Schweppe Mansion in Lake Forest, ILNot long ago I included the Schweppe Mansion in my post about the top ten priciest properties for sale on the North Shore.

What I didn’t mention is that the Lake Forest home was, at one time, reputed to be haunted. With Halloween right around the corner, it seemed like the time to tell its spooky story. Here’s the background: The house was built in 1917 by John G. Shedd (president of Marshall Field and Company and founder of the Shedd Aquarium) as a wedding gift for his daughter, Laura, upon her marriage to Charles Schweppe. But Laura died in 1937, leaving a lonely and tormented Charles to roam the 33,000 sq. ft. mansion for the next four years. Charles ultimately killed himself with a bullet to the head, and the house stood empty for the next 47 years.

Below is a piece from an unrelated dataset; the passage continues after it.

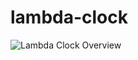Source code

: # lambda-clock

![Lambda Clock Overview](https://github.com/trek10inc/lambda-clock/Lambda+Clock+Overview?raw=true "Lambda Clock Overview")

Although ghosts have never actually been sighted here, rumors of Charles’ ghost haunting the master bedroom spread throughout the area. and the abandoned mansion had all the makings of a haunted house, especially some its more bizarre features. One was a lone window overlooking the driveway, which never needed cleaning, even when the rest of the house was covered in dirt and grime. The other strange feature , discovered by Donna Desplenter when she bought the house in the 1980s, was the “doorway to hell”, an entryway in the basement that led only to narrow, black corridors turning into other dark, winding passageways, leading only to dead-ends and desolate rooms.

The house was finally purchased and completely renovated and restored. No paranormal activity has been reported for many years. The house is for sale now and can be yours for a mere $15,000,000.